Obesity is associated with decreased expiratory reserve volume, functional capacity and respiratory system compliance. In patients with increased abdominal obesity, pulmonary function is further compromised in supine patients by decreased aphragmatic excursion, making ventilation more difficult. Furthermore, increased inflammatory cytokines associated with obesity may contribute to the increased morbidity associated with obesity in COVID-19 infections.

Sudden and Complete Olfactory Loss Function as a Possible Symptom of COVID-19: This is a case study of a patient infected by SARS-CoV-2 whose presenting symptom was the sudden and complete loss of the ability to smell.

Loss of smell and taste in combination with other symptoms is a strong predictor of COVID-19 infection:  “Our study suggests that loss of taste and smell is a strong predictor of having been infected by the COVID-19 virus. Also, the combination of symptoms that could be used to identify and isolate individuals includes anosmia, fever, persistent cough, diarrhoea, fatigue, abdominal pain and loss of appetite.”

COVID‐19 Related School Closings and Risk of Weight Gain Among Children:  “In short, we anticipate that the COVID‐19 pandemic will likely double out‐of‐school time this year for many children in the U.S. and will exacerbate the risk factors for weight gain associated with summer recess.”

Should COVID-19 Concern Nephrologists?  Why and to What Extent?
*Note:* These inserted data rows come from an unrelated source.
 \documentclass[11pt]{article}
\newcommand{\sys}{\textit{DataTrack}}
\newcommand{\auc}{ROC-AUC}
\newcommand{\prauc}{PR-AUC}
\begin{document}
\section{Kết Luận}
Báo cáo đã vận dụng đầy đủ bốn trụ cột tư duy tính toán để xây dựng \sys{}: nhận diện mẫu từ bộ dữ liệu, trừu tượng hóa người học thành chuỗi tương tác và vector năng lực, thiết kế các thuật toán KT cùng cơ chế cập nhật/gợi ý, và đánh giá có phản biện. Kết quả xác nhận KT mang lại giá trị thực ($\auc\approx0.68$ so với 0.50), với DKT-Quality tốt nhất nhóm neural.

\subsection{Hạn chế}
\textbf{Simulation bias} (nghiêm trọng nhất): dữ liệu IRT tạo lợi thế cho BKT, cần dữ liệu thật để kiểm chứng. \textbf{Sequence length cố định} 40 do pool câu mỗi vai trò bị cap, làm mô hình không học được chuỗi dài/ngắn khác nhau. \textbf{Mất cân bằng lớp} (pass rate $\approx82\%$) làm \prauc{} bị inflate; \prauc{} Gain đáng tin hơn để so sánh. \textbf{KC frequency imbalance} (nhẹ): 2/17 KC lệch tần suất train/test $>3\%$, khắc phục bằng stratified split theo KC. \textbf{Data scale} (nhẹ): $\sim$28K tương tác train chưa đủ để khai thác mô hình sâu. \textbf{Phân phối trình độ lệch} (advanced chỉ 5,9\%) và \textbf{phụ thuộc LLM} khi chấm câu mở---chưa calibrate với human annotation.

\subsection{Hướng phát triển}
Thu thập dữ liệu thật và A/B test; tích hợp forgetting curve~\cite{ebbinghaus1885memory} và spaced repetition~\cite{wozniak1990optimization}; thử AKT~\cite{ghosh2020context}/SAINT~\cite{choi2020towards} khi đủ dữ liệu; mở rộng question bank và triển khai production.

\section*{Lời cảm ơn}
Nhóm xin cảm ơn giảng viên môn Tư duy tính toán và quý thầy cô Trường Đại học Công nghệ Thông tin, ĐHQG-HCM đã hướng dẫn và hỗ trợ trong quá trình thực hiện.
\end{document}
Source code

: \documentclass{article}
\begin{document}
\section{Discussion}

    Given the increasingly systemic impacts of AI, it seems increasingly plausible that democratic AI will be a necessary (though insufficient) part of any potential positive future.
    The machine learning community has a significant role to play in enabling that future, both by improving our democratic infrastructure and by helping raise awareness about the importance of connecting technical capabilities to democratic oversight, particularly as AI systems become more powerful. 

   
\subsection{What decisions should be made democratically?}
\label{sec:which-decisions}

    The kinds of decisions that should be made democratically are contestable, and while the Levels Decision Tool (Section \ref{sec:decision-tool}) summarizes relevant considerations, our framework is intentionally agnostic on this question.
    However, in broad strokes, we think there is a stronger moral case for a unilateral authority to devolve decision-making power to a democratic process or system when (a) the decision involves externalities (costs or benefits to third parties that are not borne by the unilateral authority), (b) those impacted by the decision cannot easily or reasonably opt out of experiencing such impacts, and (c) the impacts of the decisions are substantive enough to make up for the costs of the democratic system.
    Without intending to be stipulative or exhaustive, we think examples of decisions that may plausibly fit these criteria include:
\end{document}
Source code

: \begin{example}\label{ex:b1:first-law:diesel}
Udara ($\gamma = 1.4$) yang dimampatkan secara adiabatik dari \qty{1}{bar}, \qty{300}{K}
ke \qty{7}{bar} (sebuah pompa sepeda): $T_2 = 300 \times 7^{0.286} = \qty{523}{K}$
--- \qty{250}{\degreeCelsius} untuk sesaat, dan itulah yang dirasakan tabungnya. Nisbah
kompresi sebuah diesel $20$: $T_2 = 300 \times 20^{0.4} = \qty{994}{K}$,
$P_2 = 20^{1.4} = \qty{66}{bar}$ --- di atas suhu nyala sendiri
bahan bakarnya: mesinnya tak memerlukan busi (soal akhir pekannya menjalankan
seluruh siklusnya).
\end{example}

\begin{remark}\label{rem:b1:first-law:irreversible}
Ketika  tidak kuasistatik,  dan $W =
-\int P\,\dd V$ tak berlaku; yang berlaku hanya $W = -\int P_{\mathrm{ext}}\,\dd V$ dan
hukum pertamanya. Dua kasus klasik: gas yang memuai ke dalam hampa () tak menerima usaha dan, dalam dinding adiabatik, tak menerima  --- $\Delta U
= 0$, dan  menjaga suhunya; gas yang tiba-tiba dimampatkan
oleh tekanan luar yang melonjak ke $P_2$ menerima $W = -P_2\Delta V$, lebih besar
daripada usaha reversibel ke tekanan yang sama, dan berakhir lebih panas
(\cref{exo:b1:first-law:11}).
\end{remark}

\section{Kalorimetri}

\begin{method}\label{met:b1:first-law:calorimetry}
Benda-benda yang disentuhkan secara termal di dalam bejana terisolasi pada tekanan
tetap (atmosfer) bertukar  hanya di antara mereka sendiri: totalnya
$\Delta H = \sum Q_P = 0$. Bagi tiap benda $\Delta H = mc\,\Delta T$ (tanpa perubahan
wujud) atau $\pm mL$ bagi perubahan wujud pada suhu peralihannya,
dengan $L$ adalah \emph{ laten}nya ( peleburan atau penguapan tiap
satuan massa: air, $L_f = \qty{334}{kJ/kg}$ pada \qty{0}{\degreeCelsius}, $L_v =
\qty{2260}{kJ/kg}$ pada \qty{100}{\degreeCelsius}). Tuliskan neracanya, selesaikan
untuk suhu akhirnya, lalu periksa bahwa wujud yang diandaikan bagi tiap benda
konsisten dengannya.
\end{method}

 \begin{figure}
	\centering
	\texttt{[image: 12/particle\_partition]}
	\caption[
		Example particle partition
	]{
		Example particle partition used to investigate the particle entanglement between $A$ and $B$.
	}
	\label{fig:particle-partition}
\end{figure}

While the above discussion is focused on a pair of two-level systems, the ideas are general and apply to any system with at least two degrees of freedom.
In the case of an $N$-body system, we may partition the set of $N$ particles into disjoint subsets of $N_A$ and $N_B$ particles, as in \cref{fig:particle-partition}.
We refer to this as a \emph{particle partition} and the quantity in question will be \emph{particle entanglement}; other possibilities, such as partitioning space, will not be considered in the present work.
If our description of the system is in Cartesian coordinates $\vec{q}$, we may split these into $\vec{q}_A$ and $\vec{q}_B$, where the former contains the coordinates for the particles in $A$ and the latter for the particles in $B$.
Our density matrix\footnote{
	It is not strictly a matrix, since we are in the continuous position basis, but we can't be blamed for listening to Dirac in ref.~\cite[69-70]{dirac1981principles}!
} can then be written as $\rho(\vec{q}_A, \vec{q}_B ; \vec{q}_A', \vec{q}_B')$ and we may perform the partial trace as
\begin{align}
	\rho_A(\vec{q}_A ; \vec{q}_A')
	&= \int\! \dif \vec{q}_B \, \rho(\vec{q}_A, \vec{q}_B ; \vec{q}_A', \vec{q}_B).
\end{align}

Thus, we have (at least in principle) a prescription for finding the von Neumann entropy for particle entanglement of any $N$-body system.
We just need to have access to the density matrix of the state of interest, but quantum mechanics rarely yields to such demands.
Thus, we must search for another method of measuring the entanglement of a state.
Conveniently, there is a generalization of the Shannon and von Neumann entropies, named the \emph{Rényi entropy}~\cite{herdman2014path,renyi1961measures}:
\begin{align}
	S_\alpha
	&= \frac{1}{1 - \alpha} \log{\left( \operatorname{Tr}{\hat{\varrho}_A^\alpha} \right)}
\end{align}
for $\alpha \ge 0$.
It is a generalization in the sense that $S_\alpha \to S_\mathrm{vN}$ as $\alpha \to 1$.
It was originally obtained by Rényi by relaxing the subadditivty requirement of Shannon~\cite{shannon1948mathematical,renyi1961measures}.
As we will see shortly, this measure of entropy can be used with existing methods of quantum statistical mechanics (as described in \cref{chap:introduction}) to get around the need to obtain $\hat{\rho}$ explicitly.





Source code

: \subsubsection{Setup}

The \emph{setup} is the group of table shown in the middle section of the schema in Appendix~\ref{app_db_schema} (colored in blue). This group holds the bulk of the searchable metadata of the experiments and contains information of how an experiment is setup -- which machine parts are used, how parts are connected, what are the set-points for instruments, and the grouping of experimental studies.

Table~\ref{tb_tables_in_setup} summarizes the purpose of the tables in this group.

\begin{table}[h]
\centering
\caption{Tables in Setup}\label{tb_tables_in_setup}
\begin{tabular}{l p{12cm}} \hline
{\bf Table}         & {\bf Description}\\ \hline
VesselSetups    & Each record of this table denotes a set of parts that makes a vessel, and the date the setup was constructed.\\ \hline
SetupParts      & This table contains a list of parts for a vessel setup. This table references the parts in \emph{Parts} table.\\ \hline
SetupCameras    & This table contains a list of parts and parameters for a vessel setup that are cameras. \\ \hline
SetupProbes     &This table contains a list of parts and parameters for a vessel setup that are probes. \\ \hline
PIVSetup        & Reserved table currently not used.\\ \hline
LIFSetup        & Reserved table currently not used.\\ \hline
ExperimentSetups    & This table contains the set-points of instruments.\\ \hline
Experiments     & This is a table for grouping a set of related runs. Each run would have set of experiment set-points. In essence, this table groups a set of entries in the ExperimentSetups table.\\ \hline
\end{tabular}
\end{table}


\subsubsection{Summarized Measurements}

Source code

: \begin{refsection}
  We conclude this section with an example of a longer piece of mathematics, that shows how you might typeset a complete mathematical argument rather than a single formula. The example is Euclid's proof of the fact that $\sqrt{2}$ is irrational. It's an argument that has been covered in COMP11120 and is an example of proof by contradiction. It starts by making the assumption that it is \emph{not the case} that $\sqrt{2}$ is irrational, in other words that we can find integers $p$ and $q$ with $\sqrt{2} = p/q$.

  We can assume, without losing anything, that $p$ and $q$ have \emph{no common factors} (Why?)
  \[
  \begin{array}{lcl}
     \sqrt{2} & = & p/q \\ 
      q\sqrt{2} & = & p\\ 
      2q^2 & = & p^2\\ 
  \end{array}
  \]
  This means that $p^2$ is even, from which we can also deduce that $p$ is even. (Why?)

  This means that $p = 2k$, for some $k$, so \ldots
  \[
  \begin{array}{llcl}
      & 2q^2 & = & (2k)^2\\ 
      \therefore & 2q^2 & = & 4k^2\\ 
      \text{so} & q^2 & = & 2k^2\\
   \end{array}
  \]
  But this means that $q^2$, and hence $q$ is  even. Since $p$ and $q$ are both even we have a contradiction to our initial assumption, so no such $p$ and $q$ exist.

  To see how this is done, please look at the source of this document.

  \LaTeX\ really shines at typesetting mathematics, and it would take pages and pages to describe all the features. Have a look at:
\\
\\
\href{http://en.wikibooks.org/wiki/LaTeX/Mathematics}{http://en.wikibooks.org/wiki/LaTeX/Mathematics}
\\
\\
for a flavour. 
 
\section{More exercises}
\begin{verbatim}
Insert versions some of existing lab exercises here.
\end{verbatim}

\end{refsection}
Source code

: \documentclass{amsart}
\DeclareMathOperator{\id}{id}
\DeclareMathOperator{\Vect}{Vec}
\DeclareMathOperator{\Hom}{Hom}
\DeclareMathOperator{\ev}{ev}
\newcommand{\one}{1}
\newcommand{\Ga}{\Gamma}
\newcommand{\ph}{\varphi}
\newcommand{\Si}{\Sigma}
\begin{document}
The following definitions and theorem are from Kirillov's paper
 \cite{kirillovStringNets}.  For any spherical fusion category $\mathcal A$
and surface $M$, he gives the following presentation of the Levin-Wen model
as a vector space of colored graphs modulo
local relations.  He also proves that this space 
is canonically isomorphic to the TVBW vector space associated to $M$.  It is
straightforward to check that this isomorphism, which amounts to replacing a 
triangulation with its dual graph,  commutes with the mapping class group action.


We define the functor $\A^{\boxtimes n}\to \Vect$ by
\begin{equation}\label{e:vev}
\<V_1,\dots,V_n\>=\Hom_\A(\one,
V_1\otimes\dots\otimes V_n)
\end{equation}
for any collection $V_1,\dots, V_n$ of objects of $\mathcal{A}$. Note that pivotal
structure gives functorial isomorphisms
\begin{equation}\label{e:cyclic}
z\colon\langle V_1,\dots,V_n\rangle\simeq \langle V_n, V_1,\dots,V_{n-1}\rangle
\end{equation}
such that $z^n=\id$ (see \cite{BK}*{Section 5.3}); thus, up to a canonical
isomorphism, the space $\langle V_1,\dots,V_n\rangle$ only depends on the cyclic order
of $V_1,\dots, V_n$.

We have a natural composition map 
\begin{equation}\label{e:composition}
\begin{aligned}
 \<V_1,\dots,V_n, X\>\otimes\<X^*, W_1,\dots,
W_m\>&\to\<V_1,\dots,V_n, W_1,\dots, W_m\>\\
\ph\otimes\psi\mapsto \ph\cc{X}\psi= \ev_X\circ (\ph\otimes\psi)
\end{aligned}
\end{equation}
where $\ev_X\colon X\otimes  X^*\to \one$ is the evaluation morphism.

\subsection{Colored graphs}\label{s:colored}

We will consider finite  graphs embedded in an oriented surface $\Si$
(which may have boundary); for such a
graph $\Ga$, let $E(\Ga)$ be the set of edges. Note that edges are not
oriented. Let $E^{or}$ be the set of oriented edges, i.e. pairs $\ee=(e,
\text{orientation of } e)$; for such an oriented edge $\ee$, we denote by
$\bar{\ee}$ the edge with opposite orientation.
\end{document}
The Emerging Impasse of Angiotensin Blockade:  This is the easiest-to-understand review of the science of this extensively studied virus I have been able to find.  It covers the basics along with detailed explanations of what this virus does, how it works, and where vaccines might operate.    To penetrate human cells, this virus seems to hijack a particular enzyme in the complicated renin-angiotensin system that regulates body fluid balance and blood pressure.

Despite these differences, several studies have reported that SARS-CoV-2 exploits the same membrane-bound angiotensin-converting enzyme 2 (ACE2) as SARS-CoV to gain access to its target cells, although it has greater binding affinity. ACE2 is a carboxypeptidase that preferentially removes carboxy-terminal hydrophobic or basic amino acids. ACE2 cleaves a single residue from angiotensin I (Ang I), generating Ang 1–9, and a single residue from angiotensin II (Ang II) to generate Ang 1–7, whose vasodilator, anti-proliferative, and anti-fibrotic functional effects oppose those of the Ang II generated by angiotensin converting enzyme (ACE).